--- Instructions to follow ---
Look through the lines below, find those with the word "briefs", and copy them.

--- Exercise data ---
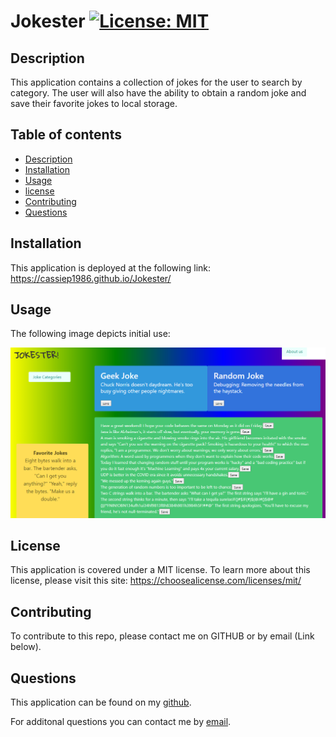 # Jokester [![License: MIT](https://img.shields.io/badge/License-MIT-yellow.svg)](https://opensource.org/licenses/MIT) 

## Description
This application contains a collection of jokes for the user to search by category. The user will also have the ability to obtain a random joke and save their favorite jokes to local storage.

## Table of contents
- [Description](#Description)
- [Installation](#Installation)
- [Usage](#Usage)
- [license](#license) 
- [Contributing](#Contributing)
- [Questions](#Questions)

## Installation
This application is deployed at the following link: https://cassiep1986.github.io/Jokester/

## Usage

The following image depicts initial use:

![Jokester page](./Jokester_Snippet.PNG)

## License

This application is covered under a MIT license. 
To learn more about this license, please visit this site: https://choosealicense.com/licenses/mit/

## Contributing
To contribute to this repo, please contact me on GITHUB or by email (Link below).

## Questions
This application can be found on my [github](https://www.github.com/cassiep1986?tab=repositories/).

For additonal questions you can contact me by [email](mailto:cassiep1986@gmail.com).
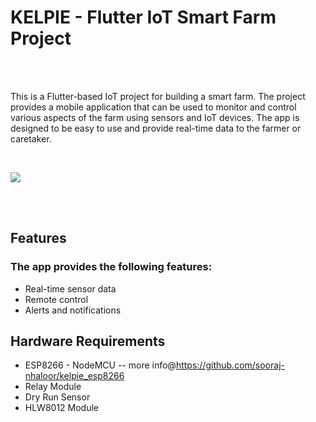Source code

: # KELPIE - Flutter IoT Smart Farm Project

<br/>
<br/>

This is a Flutter-based IoT project for building a smart farm. The project provides a mobile application that can be used to monitor and control various aspects of the farm using sensors and IoT devices. The app is designed to be easy to use and provide real-time data to the farmer or caretaker.

<br/>

![](https://github.com/sooraj-nhaloor/kelpie/blob/main/image.png)

<br/>
<br/>

## Features

### The app provides the following features:

  + Real-time sensor data
  + Remote control
  + Alerts and notifications
  
  
## Hardware Requirements

+ ESP8266 - NodeMCU -- more info@https://github.com/sooraj-nhaloor/kelpie_esp8266
+ Relay Module
+ Dry Run Sensor
+ HLW8012 Module

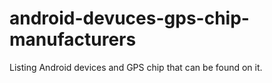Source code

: # android-devuces-gps-chip-manufacturers
Listing Android devices and GPS chip that can be found on it.
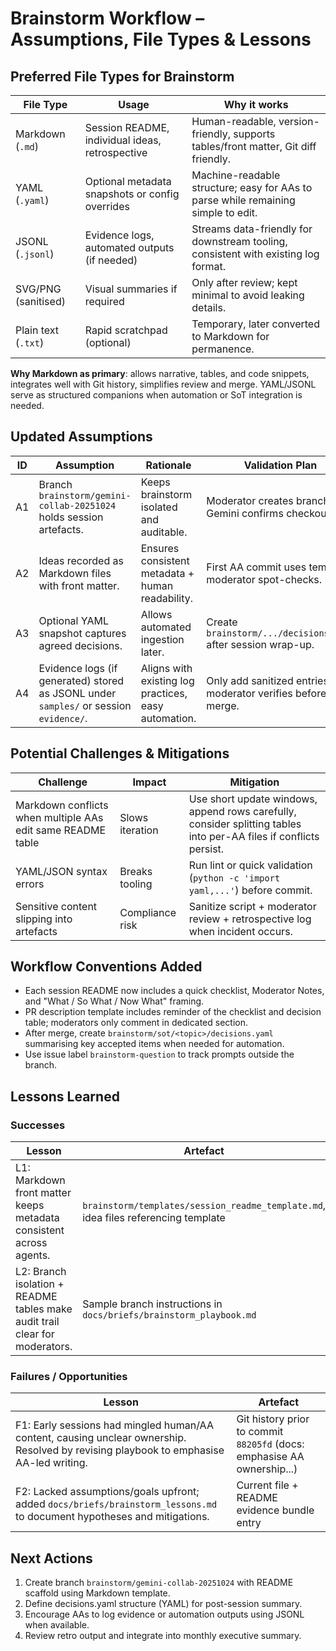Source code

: # Brainstorm Workflow – Assumptions, File Types & Lessons

## Preferred File Types for Brainstorm
| File Type | Usage | Why it works |
| --- | --- | --- |
| Markdown (`.md`) | Session README, individual ideas, retrospective | Human-readable, version-friendly, supports tables/front matter, Git diff friendly. |
| YAML (`.yaml`) | Optional metadata snapshots or config overrides | Machine-readable structure; easy for AAs to parse while remaining simple to edit. |
| JSONL (`.jsonl`) | Evidence logs, automated outputs (if needed) | Streams data-friendly for downstream tooling, consistent with existing log format. |
| SVG/PNG (sanitised) | Visual summaries if required | Only after review; kept minimal to avoid leaking details. |
| Plain text (`.txt`) | Rapid scratchpad (optional) | Temporary, later converted to Markdown for permanence. |

**Why Markdown as primary**: allows narrative, tables, and code snippets, integrates well with Git history, simplifies review and merge. YAML/JSONL serve as structured companions when automation or SoT integration is needed.

## Updated Assumptions
| ID | Assumption | Rationale | Validation Plan |
| --- | --- | --- | --- |
| A1 | Branch `brainstorm/gemini-collab-20251024` holds session artefacts. | Keeps brainstorm isolated and auditable. | Moderator creates branch, Gemini confirms checkout. |
| A2 | Ideas recorded as Markdown files with front matter. | Ensures consistent metadata + human readability. | First AA commit uses template, moderator spot-checks. |
| A3 | Optional YAML snapshot captures agreed decisions. | Allows automated ingestion later. | Create `brainstorm/.../decisions.yaml` after session wrap-up. |
| A4 | Evidence logs (if generated) stored as JSONL under `samples/` or session `evidence/`. | Aligns with existing log practices, easy automation. | Only add sanitized entries; moderator verifies before merge. |

## Potential Challenges & Mitigations
| Challenge | Impact | Mitigation |
| --- | --- | --- |
| Markdown conflicts when multiple AAs edit same README table | Slows iteration | Use short update windows, append rows carefully, consider splitting tables into per-AA files if conflicts persist. |
| YAML/JSON syntax errors | Breaks tooling | Run lint or quick validation (`python -c 'import yaml,...'`) before commit. |
| Sensitive content slipping into artefacts | Compliance risk | Sanitize script + moderator review + retrospective log when incident occurs. |

## Workflow Conventions Added
- Each session README now includes a quick checklist, Moderator Notes, and "What / So What / Now What" framing.
- PR description template includes reminder of the checklist and decision table; moderators only comment in dedicated section.
- After merge, create `brainstorm/sot/<topic>/decisions.yaml` summarising key accepted items when needed for automation.
- Use issue label `brainstorm-question` to track prompts outside the branch.

## Lessons Learned
### Successes
| Lesson | Artefact |
| --- | --- |
| L1: Markdown front matter keeps metadata consistent across agents. | `brainstorm/templates/session_readme_template.md`, idea files referencing template |
| L2: Branch isolation + README tables make audit trail clear for moderators. | Sample branch instructions in `docs/briefs/brainstorm_playbook.md` |

### Failures / Opportunities
| Lesson | Artefact |
| --- | --- |
| F1: Early sessions had mingled human/AA content, causing unclear ownership. Resolved by revising playbook to emphasise AA-led writing. | Git history prior to commit `88205fd` (docs: emphasise AA ownership...) |
| F2: Lacked assumptions/goals upfront; added `docs/briefs/brainstorm_lessons.md` to document hypotheses and mitigations. | Current file + README evidence bundle entry |

## Next Actions
1. Create branch `brainstorm/gemini-collab-20251024` with README scaffold using Markdown template.
2. Define decisions.yaml structure (YAML) for post-session summary.
3. Encourage AAs to log evidence or automation outputs using JSONL when available.
4. Review retro output and integrate into monthly executive summary.
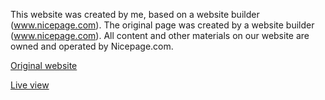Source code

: This website was created by me, based on a website builder (www.nicepage.com). The original page was created by a website builder (www.nicepage.com). All content and other materials on our website are owned and operated by Nicepage.com.

[Original website](https://nicepage.com/website-design/preview/together-we-go-to-the-goal-3754086?device=desktop)

[Live view](https://silentn0rth.github.io/TogetherIT/)
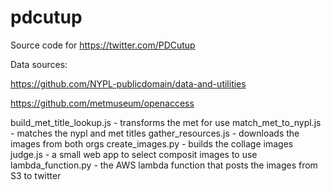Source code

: # pdcutup
Source code for https://twitter.com/PDCutup

Data sources:

https://github.com/NYPL-publicdomain/data-and-utilities

https://github.com/metmuseum/openaccess

build_met_title_lookup.js - transforms the met for use
match_met_to_nypl.js - matches the nypl and met titles
gather_resources.js - downloads the images from both orgs
create_images.py - builds the collage images
judge.js - a small web app to select composit images to use
lambda_function.py - the AWS lambda function that posts the images from S3 to twitter

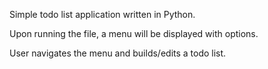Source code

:Simple todo list application written in Python.

Upon running the file, a menu will be displayed with options.

User navigates the menu and builds/edits a todo list.
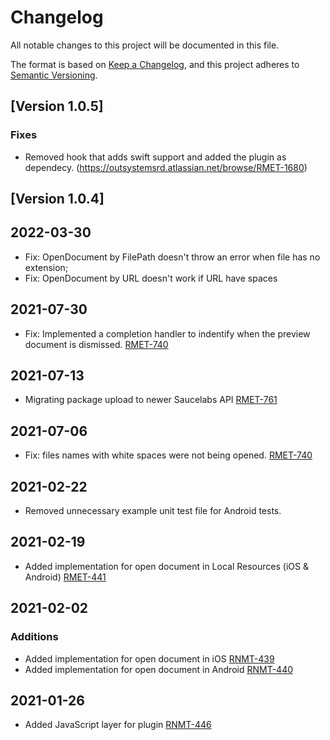 # Changelog
All notable changes to this project will be documented in this file.

The format is based on [Keep a Changelog](https://keepachangelog.com/en/1.0.0/),
and this project adheres to [Semantic Versioning](https://semver.org/spec/v2.0.0.html).

## [Version 1.0.5]
### Fixes
- Removed hook that adds swift support and added the plugin as dependecy. (https://outsystemsrd.atlassian.net/browse/RMET-1680)

## [Version 1.0.4]

## 2022-03-30
- Fix: OpenDocument by FilePath doesn't throw an error when file has no extension;
- Fix: OpenDocument by URL doesn't work if URL have spaces

## 2021-07-30
- Fix: Implemented a completion handler to indentify when the preview document is dismissed. [RMET-740](https://outsystemsrd.atlassian.net/browse/RMET-912)
## 2021-07-13
- Migrating package upload to newer Saucelabs API [RMET-761](https://outsystemsrd.atlassian.net/browse/RMET-761)
## 2021-07-06
- Fix: files names with white spaces were not being opened. [RMET-740](https://outsystemsrd.atlassian.net/browse/RMET-740)
## 2021-02-22
- Removed unnecessary example unit test file for Android tests.
## 2021-02-19
- Added implementation for open document in Local Resources (iOS & Android) [RMET-441](https://outsystemsrd.atlassian.net/browse/RMET-441)

## 2021-02-02
### Additions
- Added implementation for open document in iOS [RNMT-439](https://outsystemsrd.atlassian.net/browse/RMET-439)
- Added implementation for open document in Android [RNMT-440](https://outsystemsrd.atlassian.net/browse/RMET-440)

## 2021-01-26
- Added JavaScript layer for plugin [RNMT-446](https://outsystemsrd.atlassian.net/browse/RMET-446)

--- Answer space ---
| L2: Branch isolation + README tables make audit trail clear for moderators. | Sample branch instructions in `docs/briefs/brainstorm_playbook.md` |
| F2: Lacked assumptions/goals upfront; added `docs/briefs/brainstorm_lessons.md` to document hypotheses and mitigations. | Current file + README evidence bundle entry |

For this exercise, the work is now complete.